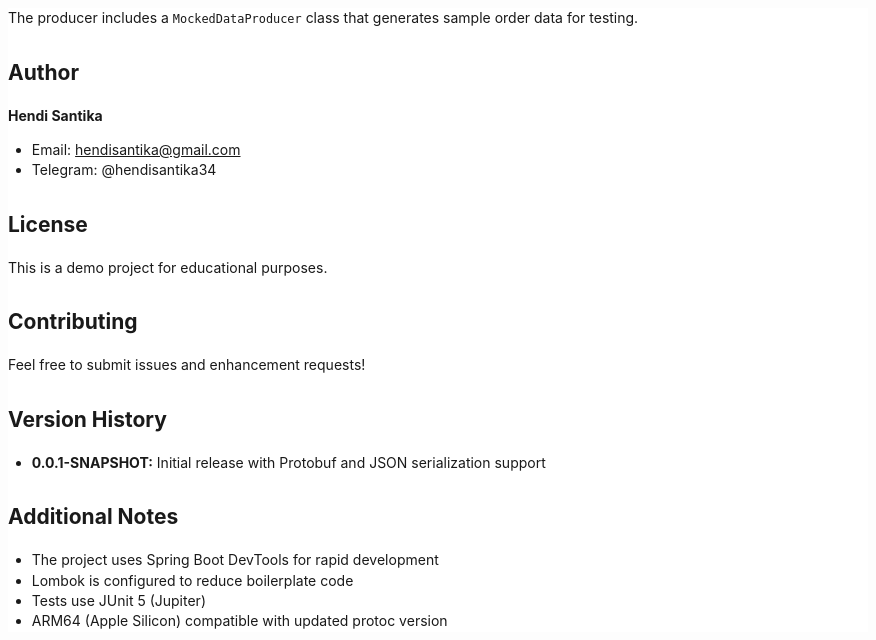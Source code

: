 The producer includes a `MockedDataProducer` class that generates sample order data for testing.

## Author

**Hendi Santika**

- Email: hendisantika@gmail.com
- Telegram: @hendisantika34

## License

This is a demo project for educational purposes.

## Contributing

Feel free to submit issues and enhancement requests!

## Version History

- **0.0.1-SNAPSHOT:** Initial release with Protobuf and JSON serialization support

## Additional Notes

- The project uses Spring Boot DevTools for rapid development
- Lombok is configured to reduce boilerplate code
- Tests use JUnit 5 (Jupiter)
- ARM64 (Apple Silicon) compatible with updated protoc version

============================================================

At the line containing "data for testing.", start copying. Continue exactly through the final line of the entries above and stop there.

: The producer includes a `MockedDataProducer` class that generates sample order data for testing.

## Author

**Hendi Santika**

- Email: hendisantika@gmail.com
- Telegram: @hendisantika34

## License

This is a demo project for educational purposes.

## Contributing

Feel free to submit issues and enhancement requests!

## Version History

- **0.0.1-SNAPSHOT:** Initial release with Protobuf and JSON serialization support

## Additional Notes

- The project uses Spring Boot DevTools for rapid development
- Lombok is configured to reduce boilerplate code
- Tests use JUnit 5 (Jupiter)
- ARM64 (Apple Silicon) compatible with updated protoc version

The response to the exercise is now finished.